糖尿病の犬の飼い主は糖尿病になりやすく、その逆の関連もあり 一方、猫では関連なし
ペットの糖尿病も今では珍しいことではない。しかし、自分が飼っている犬が糖尿病だとしたら、犬の健康を心配するだけでなく、あなた自身の健康も気を付けたほうがよいかもしれない。

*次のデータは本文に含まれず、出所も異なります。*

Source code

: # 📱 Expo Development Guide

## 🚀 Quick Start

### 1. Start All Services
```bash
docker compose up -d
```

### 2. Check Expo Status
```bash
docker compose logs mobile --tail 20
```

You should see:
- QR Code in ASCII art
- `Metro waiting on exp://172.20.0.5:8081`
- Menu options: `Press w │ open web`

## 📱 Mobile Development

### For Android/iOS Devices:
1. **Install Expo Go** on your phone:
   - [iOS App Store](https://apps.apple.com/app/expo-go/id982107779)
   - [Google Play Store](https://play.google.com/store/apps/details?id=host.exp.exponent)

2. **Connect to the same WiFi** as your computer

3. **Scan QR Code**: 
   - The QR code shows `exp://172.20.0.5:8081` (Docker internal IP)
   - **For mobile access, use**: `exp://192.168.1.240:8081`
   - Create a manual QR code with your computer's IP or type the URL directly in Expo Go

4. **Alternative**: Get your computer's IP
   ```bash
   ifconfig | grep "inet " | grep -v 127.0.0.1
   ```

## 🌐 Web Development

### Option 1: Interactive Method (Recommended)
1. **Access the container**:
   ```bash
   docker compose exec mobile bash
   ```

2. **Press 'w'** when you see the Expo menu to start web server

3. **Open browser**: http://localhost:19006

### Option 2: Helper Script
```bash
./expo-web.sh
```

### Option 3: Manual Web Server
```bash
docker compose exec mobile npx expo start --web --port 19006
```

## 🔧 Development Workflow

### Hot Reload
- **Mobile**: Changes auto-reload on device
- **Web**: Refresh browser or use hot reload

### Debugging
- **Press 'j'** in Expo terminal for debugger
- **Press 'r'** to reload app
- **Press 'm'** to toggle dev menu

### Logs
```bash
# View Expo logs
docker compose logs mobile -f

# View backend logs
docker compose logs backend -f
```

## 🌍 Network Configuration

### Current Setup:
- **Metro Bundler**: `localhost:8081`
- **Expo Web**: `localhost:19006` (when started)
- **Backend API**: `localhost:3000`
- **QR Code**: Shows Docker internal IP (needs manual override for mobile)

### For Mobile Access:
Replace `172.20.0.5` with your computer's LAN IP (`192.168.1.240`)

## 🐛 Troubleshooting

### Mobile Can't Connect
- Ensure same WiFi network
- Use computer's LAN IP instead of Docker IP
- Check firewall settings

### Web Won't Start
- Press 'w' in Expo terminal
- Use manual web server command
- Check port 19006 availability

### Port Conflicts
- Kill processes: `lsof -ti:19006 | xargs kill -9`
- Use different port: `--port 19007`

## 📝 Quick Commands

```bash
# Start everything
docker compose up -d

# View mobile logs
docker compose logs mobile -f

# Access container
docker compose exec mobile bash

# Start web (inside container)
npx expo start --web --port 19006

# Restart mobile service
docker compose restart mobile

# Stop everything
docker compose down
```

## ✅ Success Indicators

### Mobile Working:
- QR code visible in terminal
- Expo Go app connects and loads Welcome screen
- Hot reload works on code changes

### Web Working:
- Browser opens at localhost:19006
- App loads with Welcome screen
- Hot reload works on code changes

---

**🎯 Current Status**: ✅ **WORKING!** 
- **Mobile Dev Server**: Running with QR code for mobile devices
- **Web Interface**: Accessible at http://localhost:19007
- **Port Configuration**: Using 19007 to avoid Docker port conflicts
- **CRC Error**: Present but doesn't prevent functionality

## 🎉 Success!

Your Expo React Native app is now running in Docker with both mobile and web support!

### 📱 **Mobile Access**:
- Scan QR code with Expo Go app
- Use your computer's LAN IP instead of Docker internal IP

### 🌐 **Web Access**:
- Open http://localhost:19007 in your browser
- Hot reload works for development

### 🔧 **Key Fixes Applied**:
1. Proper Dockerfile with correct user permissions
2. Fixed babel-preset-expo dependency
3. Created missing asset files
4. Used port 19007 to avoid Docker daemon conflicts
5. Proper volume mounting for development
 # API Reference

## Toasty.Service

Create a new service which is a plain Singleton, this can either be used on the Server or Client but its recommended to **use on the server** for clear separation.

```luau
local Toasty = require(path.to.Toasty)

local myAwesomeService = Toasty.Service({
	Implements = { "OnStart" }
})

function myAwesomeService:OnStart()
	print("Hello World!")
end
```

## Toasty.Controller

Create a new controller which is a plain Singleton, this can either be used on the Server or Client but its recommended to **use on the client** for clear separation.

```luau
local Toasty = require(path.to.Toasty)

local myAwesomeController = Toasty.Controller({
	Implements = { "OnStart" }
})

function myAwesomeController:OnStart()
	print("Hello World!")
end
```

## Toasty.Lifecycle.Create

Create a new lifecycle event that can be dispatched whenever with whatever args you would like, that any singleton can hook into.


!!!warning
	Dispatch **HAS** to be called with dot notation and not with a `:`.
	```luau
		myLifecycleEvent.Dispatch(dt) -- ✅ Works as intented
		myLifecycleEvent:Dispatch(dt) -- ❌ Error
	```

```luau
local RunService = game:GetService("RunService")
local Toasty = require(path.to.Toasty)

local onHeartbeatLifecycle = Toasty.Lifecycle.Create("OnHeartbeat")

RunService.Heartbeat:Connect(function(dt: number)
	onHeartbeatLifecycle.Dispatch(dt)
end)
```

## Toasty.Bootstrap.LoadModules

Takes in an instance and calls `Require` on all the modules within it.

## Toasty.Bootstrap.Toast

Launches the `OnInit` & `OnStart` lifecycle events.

飼い犬が糖尿病の場合、その飼い主が糖尿病になるリスクが高いというデータが、英国医師会雑誌「BMJ」に発表された。飼い主が糖尿病の場合には、その飼い犬が糖尿病になるリスクも高いという。一方、このような関係は、猫とその飼い主の間ではみられないとのことだ。
スウェーデンの獣医保険データを解析
健康のために身体活動を増やす目的で犬を飼い、散歩をしている人も少なくない。保健指導において、そのように提案することもあるだろう。実際に、犬を飼うことで飼い主の肥満が抑制され、かつ飼い犬も肥満になりにくくなることを示したデータが既に報告されている。では、肥満の次に起こりがちな糖尿病はどうだろうか、という疑問がこの研究の出発点だ。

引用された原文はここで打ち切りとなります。